### Stored items from a collection
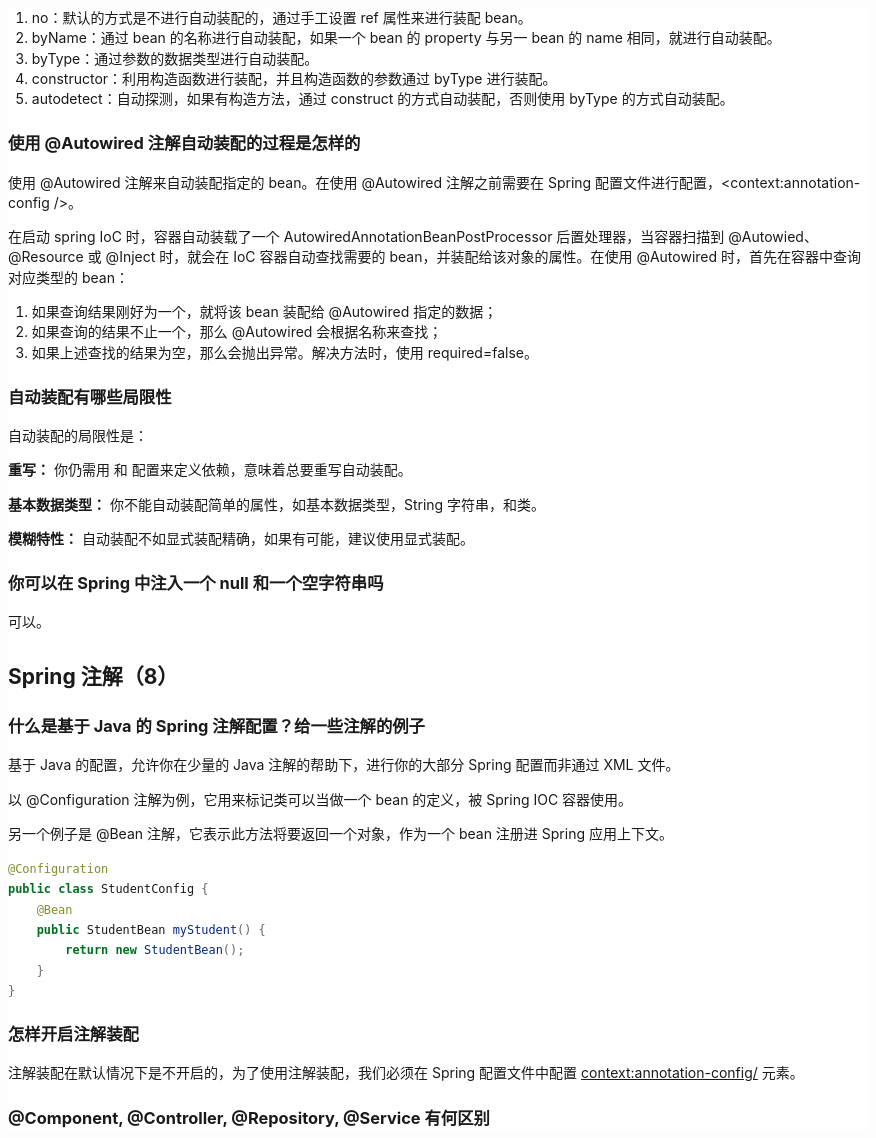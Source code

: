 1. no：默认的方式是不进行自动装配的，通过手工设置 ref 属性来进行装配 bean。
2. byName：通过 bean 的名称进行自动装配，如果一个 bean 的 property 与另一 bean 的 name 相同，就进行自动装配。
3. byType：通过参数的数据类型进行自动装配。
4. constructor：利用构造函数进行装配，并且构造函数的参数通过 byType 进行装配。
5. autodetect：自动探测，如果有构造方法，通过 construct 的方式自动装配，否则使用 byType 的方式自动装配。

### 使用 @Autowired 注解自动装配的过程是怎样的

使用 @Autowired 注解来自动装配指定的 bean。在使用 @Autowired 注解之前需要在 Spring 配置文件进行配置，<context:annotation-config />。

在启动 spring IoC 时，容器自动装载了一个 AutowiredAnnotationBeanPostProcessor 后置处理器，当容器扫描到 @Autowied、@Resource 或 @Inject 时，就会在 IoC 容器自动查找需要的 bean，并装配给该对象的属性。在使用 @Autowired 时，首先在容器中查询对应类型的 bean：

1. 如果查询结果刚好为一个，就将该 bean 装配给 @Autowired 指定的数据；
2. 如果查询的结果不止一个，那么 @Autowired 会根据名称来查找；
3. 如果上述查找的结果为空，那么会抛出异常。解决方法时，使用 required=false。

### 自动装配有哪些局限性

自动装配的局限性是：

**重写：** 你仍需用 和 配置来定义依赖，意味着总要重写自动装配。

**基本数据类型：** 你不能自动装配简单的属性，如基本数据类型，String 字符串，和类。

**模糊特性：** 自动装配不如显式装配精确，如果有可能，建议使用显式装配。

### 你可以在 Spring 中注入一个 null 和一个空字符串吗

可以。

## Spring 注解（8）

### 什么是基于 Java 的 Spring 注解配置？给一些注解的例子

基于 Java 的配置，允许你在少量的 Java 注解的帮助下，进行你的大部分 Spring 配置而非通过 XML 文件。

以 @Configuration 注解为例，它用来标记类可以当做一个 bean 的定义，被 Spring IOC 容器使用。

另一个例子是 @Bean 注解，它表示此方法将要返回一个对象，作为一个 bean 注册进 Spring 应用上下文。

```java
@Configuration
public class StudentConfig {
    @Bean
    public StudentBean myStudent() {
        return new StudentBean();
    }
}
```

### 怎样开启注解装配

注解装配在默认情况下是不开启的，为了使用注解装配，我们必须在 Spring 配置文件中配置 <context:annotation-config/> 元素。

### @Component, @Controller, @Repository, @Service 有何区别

--

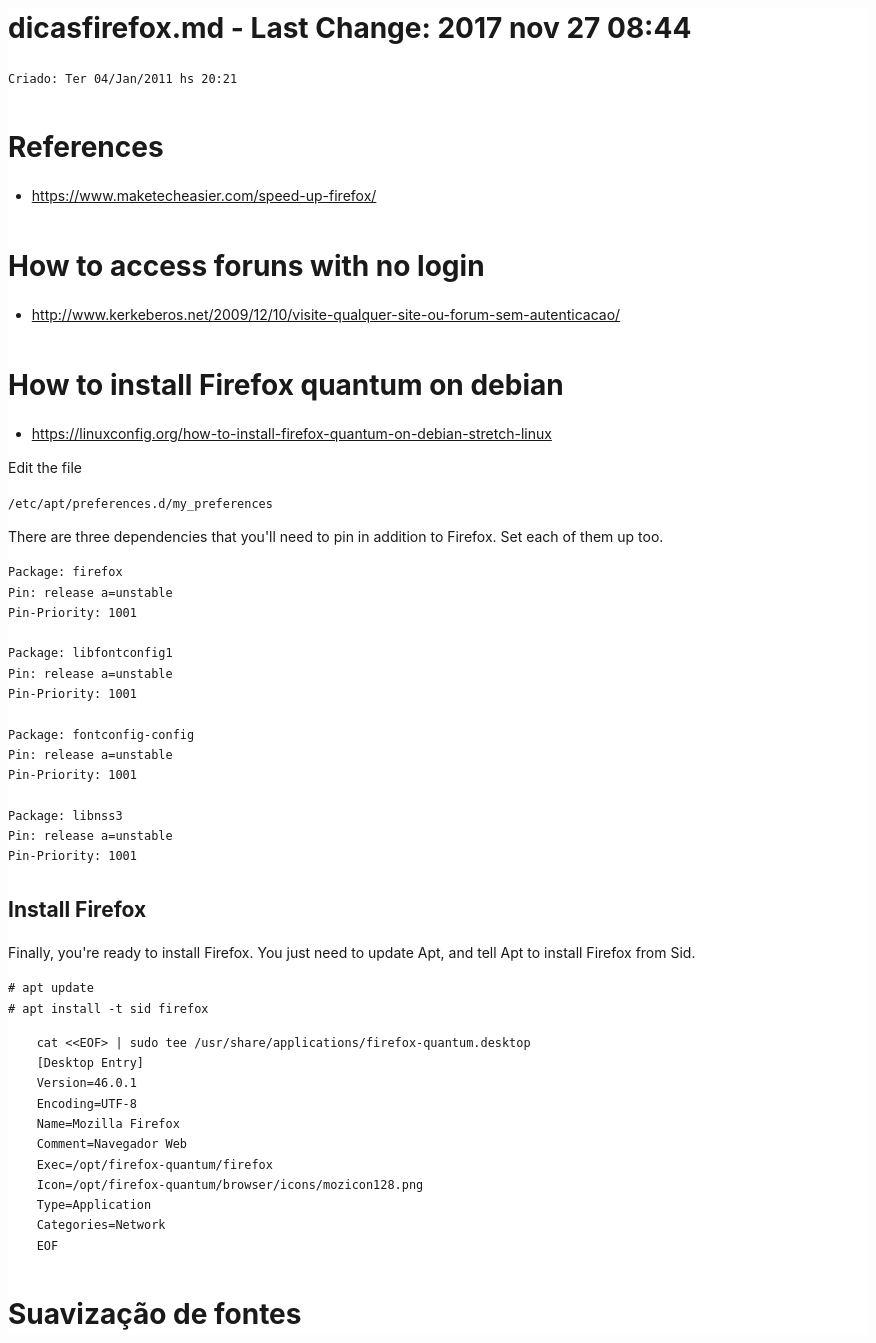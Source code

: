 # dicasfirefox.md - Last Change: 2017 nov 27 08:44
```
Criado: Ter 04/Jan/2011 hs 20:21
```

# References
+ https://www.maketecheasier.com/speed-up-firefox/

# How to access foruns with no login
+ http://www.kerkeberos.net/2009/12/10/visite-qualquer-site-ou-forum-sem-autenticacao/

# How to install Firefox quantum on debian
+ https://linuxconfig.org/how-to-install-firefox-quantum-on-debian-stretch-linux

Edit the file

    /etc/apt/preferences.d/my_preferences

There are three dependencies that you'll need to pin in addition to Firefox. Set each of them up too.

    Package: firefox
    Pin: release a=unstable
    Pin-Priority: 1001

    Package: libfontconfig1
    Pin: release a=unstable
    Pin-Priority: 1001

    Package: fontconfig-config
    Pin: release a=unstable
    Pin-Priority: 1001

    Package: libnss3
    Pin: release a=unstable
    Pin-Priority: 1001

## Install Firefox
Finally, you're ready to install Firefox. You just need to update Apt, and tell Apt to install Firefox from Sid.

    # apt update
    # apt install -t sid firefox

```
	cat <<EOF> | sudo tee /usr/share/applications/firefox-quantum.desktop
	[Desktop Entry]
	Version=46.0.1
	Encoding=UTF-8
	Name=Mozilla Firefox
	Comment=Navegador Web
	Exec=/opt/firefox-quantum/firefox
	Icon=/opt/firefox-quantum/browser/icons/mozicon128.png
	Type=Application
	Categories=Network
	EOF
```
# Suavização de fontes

* * *

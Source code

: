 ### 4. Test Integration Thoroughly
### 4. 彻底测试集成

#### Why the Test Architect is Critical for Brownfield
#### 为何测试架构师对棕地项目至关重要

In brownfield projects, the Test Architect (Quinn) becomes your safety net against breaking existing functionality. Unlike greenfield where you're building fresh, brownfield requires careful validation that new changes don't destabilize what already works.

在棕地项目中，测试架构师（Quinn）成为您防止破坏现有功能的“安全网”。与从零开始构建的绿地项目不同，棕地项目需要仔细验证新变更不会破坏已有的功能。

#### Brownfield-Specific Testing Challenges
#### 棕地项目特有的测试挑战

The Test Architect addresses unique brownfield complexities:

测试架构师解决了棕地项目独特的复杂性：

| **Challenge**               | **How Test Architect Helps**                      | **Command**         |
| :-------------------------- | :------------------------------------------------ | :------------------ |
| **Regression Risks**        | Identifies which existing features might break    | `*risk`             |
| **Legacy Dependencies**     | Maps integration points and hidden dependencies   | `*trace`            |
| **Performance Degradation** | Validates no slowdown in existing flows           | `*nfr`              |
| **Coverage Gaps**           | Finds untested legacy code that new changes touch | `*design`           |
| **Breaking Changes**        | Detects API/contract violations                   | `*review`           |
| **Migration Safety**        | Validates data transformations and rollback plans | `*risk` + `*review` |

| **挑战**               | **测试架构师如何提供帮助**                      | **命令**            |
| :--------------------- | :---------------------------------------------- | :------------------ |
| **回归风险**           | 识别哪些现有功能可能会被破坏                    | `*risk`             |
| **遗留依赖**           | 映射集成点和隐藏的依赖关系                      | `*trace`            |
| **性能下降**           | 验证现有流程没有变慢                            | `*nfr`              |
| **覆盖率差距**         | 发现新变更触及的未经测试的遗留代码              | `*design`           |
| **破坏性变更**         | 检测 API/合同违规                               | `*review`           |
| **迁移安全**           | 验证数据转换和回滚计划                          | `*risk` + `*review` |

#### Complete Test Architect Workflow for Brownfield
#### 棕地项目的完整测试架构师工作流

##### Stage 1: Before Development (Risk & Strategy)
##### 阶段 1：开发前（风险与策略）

### EXERCISE OBJECTIVE
Provide only the count of lines within the entries above that include the string "Configuration".

### SOLUTION TO THIS PROBLEM
2